La société l'Eternité a interjeté appel de cette décision par déclaration en date du 6 février 2023.
Par conclusions du 5 mai 2023, elle demande à la cour, au visa notamment des articles 1353 et 1363 du code civil, d'infirmer le jugement du 10 janvier 2023 et de condamner la SELARL [D] [H] ès qualités de liquidateur judiciaire de la Société Stefatext, à lui payer la somme de 3.000 euros sur le fondement de l'article 700 du code de procédure civile.
Elle conteste avoir reçu les marchandises mentionnées sur les factures, lesquelles ne sont appuyées par aucun bon de livraison ou bon de commande ni échanges d'emails relatifs aux factures, ni aucune relance depuis 2017.
Elle estime que la production par la société Stefatext de ses propres écritures comptables comme preuve revient à se constituer une preuve à soi-même et n'est par conséquent pas conforme au droit en vigueur.
La SELARL [D] [H], ès qualités, demande à la cour de confirmer en toutes des dispositions le jugement rendu par le tribunal de commerce de Sedan le 10 janvier 2023 et de condamner la société l'Eternité au paiement de la somme de 3 000 euros à titre de dommages et intérêts pour résistance abusive, outre les frais irrépétibles pour 3 000 euros et les entiers dépens.
Elle fait valoir que la preuve est libre entre commerçants et que la production de bons de commande n'est pas obligatoire ; que la société Stefatext était l'unique fournisseur de la société l'Eternité ; que les factures n'ont jamais été contestées ; que l'extrait du grand livre ouvert dans la comptabilité de Stefatext montre plusieurs règlements de la société l'Eternité, postérieurs aux factures, impliquant reconnaissance des factures ainsi partiellement réglées.
Il rappelle que compte tenu des relations de confiance entre les deux sociétés, et de l'emplacement des locaux de la société l'Eternité dans le centre de [Localité 4], les livraisons se faisaient sans régularisation contradictoire des bons de livraison.

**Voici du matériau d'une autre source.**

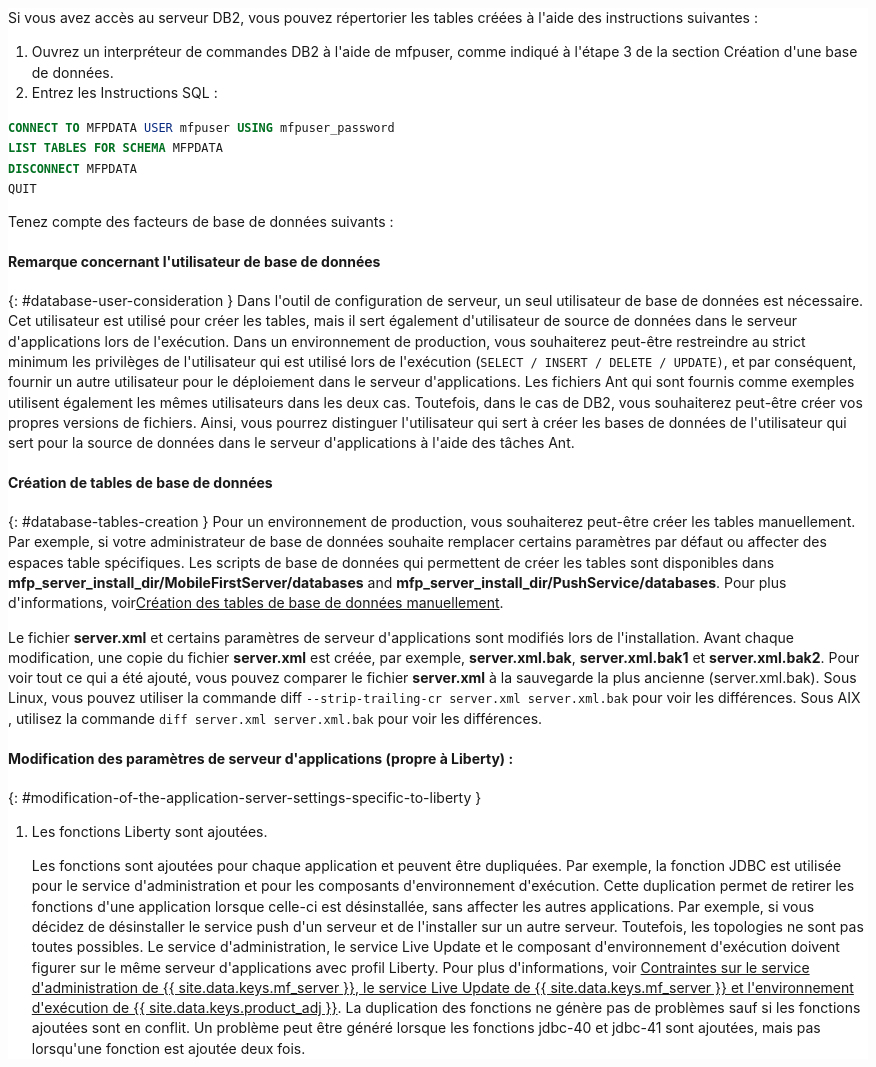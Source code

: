 Si vous avez accès au serveur DB2, vous pouvez répertorier les tables créées à l'aide des instructions suivantes :

1. Ouvrez un interpréteur de commandes DB2 à l'aide de mfpuser, comme indiqué à l'étape 3 de la section Création d'une base de données.
2. Entrez les Instructions SQL :

```sql
CONNECT TO MFPDATA USER mfpuser USING mfpuser_password
LIST TABLES FOR SCHEMA MFPDATA
DISCONNECT MFPDATA
QUIT
```

Tenez compte des facteurs de base de données suivants :

#### Remarque concernant l'utilisateur de base de données
{: #database-user-consideration }
Dans l'outil de configuration de serveur, un seul utilisateur de base de données est nécessaire. Cet utilisateur est utilisé pour créer les tables, mais il sert également d'utilisateur de source de données dans le serveur d'applications lors de l'exécution. Dans un environnement de production, vous souhaiterez peut-être restreindre au strict minimum les privilèges de l'utilisateur qui est utilisé lors de l'exécution (`SELECT / INSERT / DELETE / UPDATE)`, et par conséquent, fournir un autre utilisateur pour le déploiement dans le serveur d'applications. Les fichiers Ant qui sont fournis comme exemples utilisent également les mêmes utilisateurs dans les deux cas. Toutefois, dans le cas de DB2, vous souhaiterez peut-être créer vos propres versions de fichiers. Ainsi, vous pourrez distinguer l'utilisateur qui sert à créer les bases de données de l'utilisateur qui sert pour la source de données dans le serveur d'applications à l'aide des tâches Ant.

#### Création de tables de base de données
{: #database-tables-creation }
Pour un environnement de production, vous souhaiterez peut-être créer les tables manuellement. Par exemple, si votre administrateur de base de données souhaite remplacer certains paramètres par défaut ou affecter des espaces table spécifiques. Les scripts de base de données qui permettent de créer les tables sont disponibles dans **mfp\_server\_install\_dir/MobileFirstServer/databases** and **mfp_server\_install\_dir/PushService/databases**. Pour plus d'informations, voir[Création des tables de base de données manuellement](../../databases/#create-the-database-tables-manually).

Le fichier **server.xml** et certains paramètres de serveur d'applications sont modifiés lors de l'installation. Avant chaque modification, une copie du fichier **server.xml** est créée, par exemple, **server.xml.bak**, **server.xml.bak1** et **server.xml.bak2**. Pour voir tout ce qui a été ajouté, vous pouvez comparer le fichier **server.xml** à la sauvegarde la plus ancienne (server.xml.bak). Sous Linux, vous pouvez utiliser la commande diff `--strip-trailing-cr server.xml server.xml.bak` pour voir les différences. Sous AIX , utilisez la commande `diff server.xml server.xml.bak` pour voir les différences.

#### Modification des paramètres de serveur d'applications (propre à Liberty) :
{: #modification-of-the-application-server-settings-specific-to-liberty }
1. Les fonctions Liberty sont ajoutées.

    Les fonctions sont ajoutées pour chaque application et peuvent être dupliquées. Par exemple, la fonction JDBC est utilisée pour le service d'administration et pour les composants d'environnement d'exécution. Cette duplication permet de retirer les fonctions d'une application lorsque celle-ci est désinstallée, sans affecter les autres applications. Par exemple, si vous décidez de désinstaller le service push d'un serveur et de l'installer sur un autre serveur. Toutefois, les topologies ne sont pas toutes possibles. Le service d'administration, le service Live Update et le composant d'environnement d'exécution doivent figurer sur le même serveur d'applications avec profil Liberty. Pour plus d'informations, voir [Contraintes sur le service d'administration de {{ site.data.keys.mf_server }}, le service Live Update de {{ site.data.keys.mf_server }} et l'environnement d'exécution de {{ site.data.keys.product_adj }}](../../topologies/#constraints-on-mobilefirst-server-administration-service-mobilefirst-server-live-update-service-and-mobilefirst-foundation-runtime). La duplication des fonctions ne génère pas de problèmes sauf si les fonctions ajoutées sont en conflit. Un problème peut être généré lorsque les fonctions jdbc-40 et jdbc-41 sont ajoutées, mais pas lorsqu'une fonction est ajoutée deux fois.
    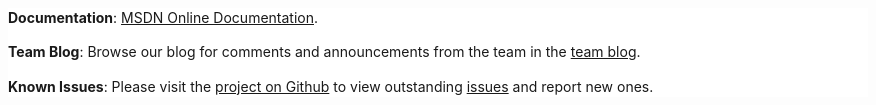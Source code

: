 **Documentation**: [MSDN Online Documentation][phpdoc].

**Team Blog**: Browse our blog for comments and announcements from the team in the [team blog][blog].

**Known Issues**: Please visit the [project on Github][project] to view outstanding [issues][issues] and report new ones.

[blog]: http://blogs.msdn.com/b/sqlphp/

[project]: https://github.com/Azure/msphpsql

[issues]: https://github.com/Azure/msphpsql/issues

[phpweb]: http://php.net

[phpbuild]: https://wiki.php.net/internals/windows/stepbystepbuild

[phpdoc]: http://msdn.microsoft.com/library/dd903047%28SQL.11%29.aspx

[odbc11]: https://www.microsoft.com/download/details.aspx?id=36434

[odbc13]: https://www.microsoft.com/download/details.aspx?id=50420

[odbcLinux]: https://msdn.microsoft.com/library/hh568454(v=sql.110).aspx

[phpazure]: https://azure.microsoft.com/documentation/articles/sql-database-develop-php-simple-windows/

[PHPMan]: http://php.net/manual/install.unix.php

[LinuxDM]: https://msdn.microsoft.com/library/hh568449(v=sql.110).aspx

[httpd_source]: http://httpd.apache.org/

[apr_source]: http://apr.apache.org/

[httpdconf]: http://php.net/manual/en/install.unix.apache2.php

[ODBCinstallers]: https://blogs.msdn.microsoft.com/sqlnativeclient/2016/09/06/preview-release-of-the-sql-server-cc-odbc-driver-13-0-0-for-linux


[av-image]:  https://ci.appveyor.com/api/projects/status/xhp4nq9ouljnhxqf/branch/dev?svg=true
[av-site]: https://ci.appveyor.com/project/Microsoft-PHPSQL/msphpsql-frhmr/branch/dev
[tv-image]:  https://travis-ci.org/Microsoft/msphpsql.svg?branch=dev
[tv-site]: https://travis-ci.org/Microsoft/msphpsql/
[Coverage Coveralls]: https://coveralls.io/repos/github/Microsoft/msphpsql/badge.svg?branch=dev
[coveralls-site]: https://coveralls.io/github/Microsoft/msphpsql?branch=dev
[Coverage Codecov]: https://codecov.io/gh/microsoft/msphpsql/branch/dev/graph/badge.svg
[codecov-site]: https://codecov.io/gh/microsoft/msphpsql
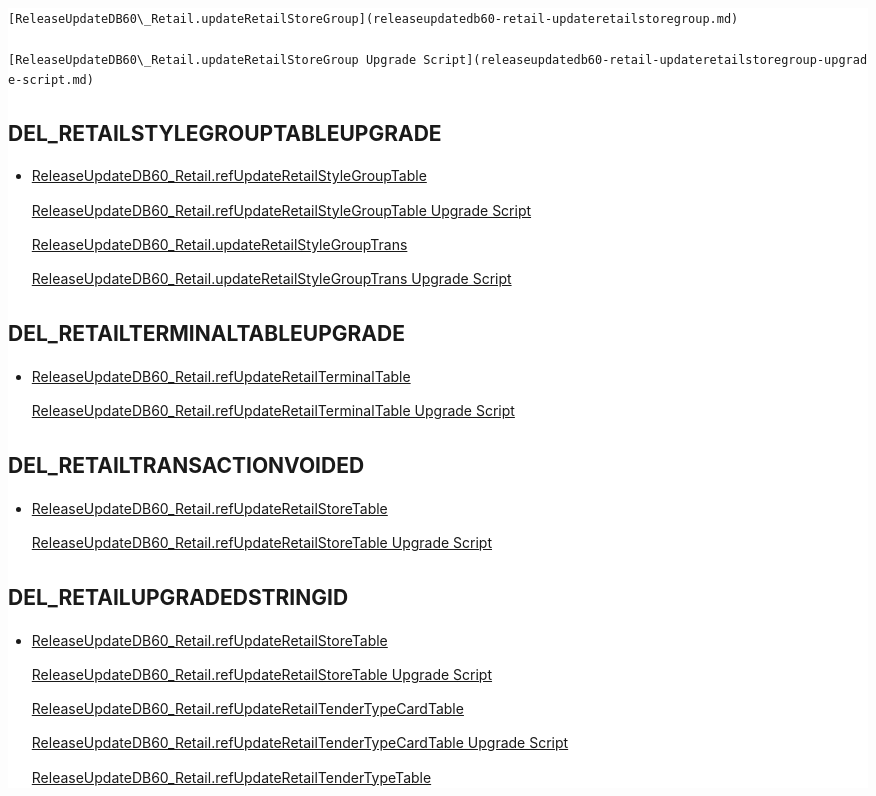     [ReleaseUpdateDB60\_Retail.updateRetailStoreGroup](releaseupdatedb60-retail-updateretailstoregroup.md)
    
    [ReleaseUpdateDB60\_Retail.updateRetailStoreGroup Upgrade Script](releaseupdatedb60-retail-updateretailstoregroup-upgrade-script.md)

## DEL\_RETAILSTYLEGROUPTABLEUPGRADE

  -  
    [ReleaseUpdateDB60\_Retail.refUpdateRetailStyleGroupTable](releaseupdatedb60-retail-refupdateretailstylegrouptable.md)
    
    [ReleaseUpdateDB60\_Retail.refUpdateRetailStyleGroupTable Upgrade Script](releaseupdatedb60-retail-refupdateretailstylegrouptable-upgrade-script.md)
    
    [ReleaseUpdateDB60\_Retail.updateRetailStyleGroupTrans](releaseupdatedb60-retail-updateretailstylegrouptrans.md)
    
    [ReleaseUpdateDB60\_Retail.updateRetailStyleGroupTrans Upgrade Script](releaseupdatedb60-retail-updateretailstylegrouptrans-upgrade-script.md)

## DEL\_RETAILTERMINALTABLEUPGRADE

  -  
    [ReleaseUpdateDB60\_Retail.refUpdateRetailTerminalTable](releaseupdatedb60-retail-refupdateretailterminaltable.md)
    
    [ReleaseUpdateDB60\_Retail.refUpdateRetailTerminalTable Upgrade Script](releaseupdatedb60-retail-refupdateretailterminaltable-upgrade-script.md)

## DEL\_RETAILTRANSACTIONVOIDED

  -  
    [ReleaseUpdateDB60\_Retail.refUpdateRetailStoreTable](releaseupdatedb60-retail-refupdateretailstoretable.md)
    
    [ReleaseUpdateDB60\_Retail.refUpdateRetailStoreTable Upgrade Script](releaseupdatedb60-retail-refupdateretailstoretable-upgrade-script.md)

## DEL\_RETAILUPGRADEDSTRINGID

  -  
    [ReleaseUpdateDB60\_Retail.refUpdateRetailStoreTable](releaseupdatedb60-retail-refupdateretailstoretable.md)
    
    [ReleaseUpdateDB60\_Retail.refUpdateRetailStoreTable Upgrade Script](releaseupdatedb60-retail-refupdateretailstoretable-upgrade-script.md)
    
    [ReleaseUpdateDB60\_Retail.refUpdateRetailTenderTypeCardTable](releaseupdatedb60-retail-refupdateretailtendertypecardtable.md)
    
    [ReleaseUpdateDB60\_Retail.refUpdateRetailTenderTypeCardTable Upgrade Script](releaseupdatedb60-retail-refupdateretailtendertypecardtable-upgrade-script.md)
    
    [ReleaseUpdateDB60\_Retail.refUpdateRetailTenderTypeTable](releaseupdatedb60-retail-refupdateretailtendertypetable.md)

Il précise que la société l'Eternité est la seule débitrice de la société Stefatext à contester les créances et que sa résistance contraignant le mandataire judiciaire à initier des procédures est abusive.
MOTIFS
Aux termes de l'article L. 110-3 du code de commerce :
" A l'égard des commerçants, les actes de commerce peuvent se prouver par tous moyens à moins qu'il n'en soit autrement disposé par la loi ".
Il s'agit d'un " principe qui se justifie par les exigences de rapidité et de simplicité qu'impose la vie des affaires ".
L'article L. 110-3 du code de commerce admet la liberté probatoire non seulement pour prouver l'existence d'un droit ou d'une obligation, mais également pour établir contre ou outre le contenu aux actes ou se passer de l'exigence d'une mention du montant de l'engagement en chiffres et en lettres écrite par le débiteur lui-même tel que prévu à l'article 1376 du code civil (ancien article 1326 du même code) ou encore pour déroger aux modalités requises par l'article 1328 du code civil (dans sa rédaction antérieure au 1er octobre 2016) puis, depuis l'ordonnance du 10 février 2016, par l'article 1377 du code civil pour donner date certaine à un acte sous signature privée à l'égard des tiers .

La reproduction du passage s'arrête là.